### What is needed
In the material below, the lines containing the word "global" are required; copy each of them.

### Record excerpts
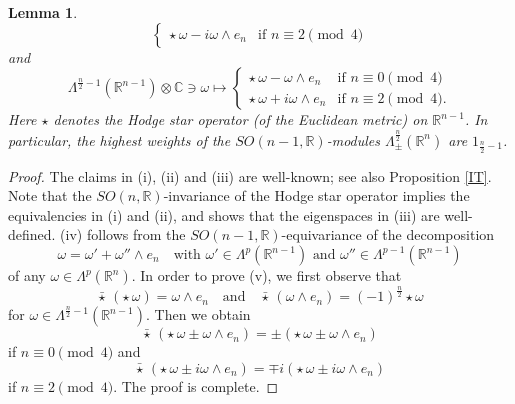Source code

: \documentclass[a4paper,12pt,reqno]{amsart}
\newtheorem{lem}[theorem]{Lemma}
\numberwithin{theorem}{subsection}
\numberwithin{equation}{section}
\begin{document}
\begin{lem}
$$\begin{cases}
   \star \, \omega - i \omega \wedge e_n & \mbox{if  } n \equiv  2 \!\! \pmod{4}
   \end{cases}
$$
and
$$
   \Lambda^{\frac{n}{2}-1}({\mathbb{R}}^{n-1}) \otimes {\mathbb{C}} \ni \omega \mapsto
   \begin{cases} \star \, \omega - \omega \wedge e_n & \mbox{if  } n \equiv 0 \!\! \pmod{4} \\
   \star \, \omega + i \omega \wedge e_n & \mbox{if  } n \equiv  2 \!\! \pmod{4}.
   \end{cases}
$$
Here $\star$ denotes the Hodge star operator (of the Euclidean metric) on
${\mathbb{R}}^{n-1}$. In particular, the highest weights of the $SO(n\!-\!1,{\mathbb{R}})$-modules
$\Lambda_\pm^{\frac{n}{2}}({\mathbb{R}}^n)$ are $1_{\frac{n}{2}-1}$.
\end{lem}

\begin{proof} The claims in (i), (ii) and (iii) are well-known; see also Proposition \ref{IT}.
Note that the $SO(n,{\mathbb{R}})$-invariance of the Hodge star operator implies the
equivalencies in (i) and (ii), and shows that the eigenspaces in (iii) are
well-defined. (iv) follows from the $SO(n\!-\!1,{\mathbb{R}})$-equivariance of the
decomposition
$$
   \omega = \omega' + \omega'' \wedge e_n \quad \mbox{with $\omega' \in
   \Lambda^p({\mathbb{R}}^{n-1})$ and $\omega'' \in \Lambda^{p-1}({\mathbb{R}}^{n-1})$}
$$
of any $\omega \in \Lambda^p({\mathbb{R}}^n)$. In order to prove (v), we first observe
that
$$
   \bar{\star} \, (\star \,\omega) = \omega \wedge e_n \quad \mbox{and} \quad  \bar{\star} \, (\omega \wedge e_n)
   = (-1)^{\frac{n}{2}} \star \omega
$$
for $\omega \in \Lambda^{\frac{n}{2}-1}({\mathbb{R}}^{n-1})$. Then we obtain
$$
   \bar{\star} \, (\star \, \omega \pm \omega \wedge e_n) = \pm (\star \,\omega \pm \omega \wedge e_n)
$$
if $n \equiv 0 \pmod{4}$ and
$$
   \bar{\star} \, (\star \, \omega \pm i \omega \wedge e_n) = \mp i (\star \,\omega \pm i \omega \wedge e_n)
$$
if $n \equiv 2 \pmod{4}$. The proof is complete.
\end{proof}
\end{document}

==

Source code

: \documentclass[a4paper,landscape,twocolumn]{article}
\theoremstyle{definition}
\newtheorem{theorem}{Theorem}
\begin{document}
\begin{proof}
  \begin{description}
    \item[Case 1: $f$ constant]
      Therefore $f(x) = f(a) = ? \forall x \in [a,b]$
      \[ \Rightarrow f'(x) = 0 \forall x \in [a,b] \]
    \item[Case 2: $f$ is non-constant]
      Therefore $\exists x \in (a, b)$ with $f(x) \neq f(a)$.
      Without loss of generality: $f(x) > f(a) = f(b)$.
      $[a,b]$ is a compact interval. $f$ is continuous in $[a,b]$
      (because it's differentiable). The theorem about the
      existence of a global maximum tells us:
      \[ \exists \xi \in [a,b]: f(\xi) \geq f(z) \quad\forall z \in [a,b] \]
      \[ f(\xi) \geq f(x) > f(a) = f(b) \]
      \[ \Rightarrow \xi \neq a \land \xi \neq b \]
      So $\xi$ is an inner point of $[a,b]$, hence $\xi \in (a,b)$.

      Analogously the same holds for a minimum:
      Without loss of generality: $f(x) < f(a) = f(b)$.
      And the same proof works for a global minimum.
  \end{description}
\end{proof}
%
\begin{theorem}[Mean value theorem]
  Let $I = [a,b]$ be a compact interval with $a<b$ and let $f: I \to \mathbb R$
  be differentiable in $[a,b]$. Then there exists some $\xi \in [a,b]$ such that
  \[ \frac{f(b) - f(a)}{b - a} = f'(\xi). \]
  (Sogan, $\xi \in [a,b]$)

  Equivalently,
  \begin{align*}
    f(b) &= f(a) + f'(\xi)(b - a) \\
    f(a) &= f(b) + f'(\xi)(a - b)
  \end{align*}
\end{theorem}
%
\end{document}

### Expected answer
      existence of a global maximum tells us:
      And the same proof works for a global minimum.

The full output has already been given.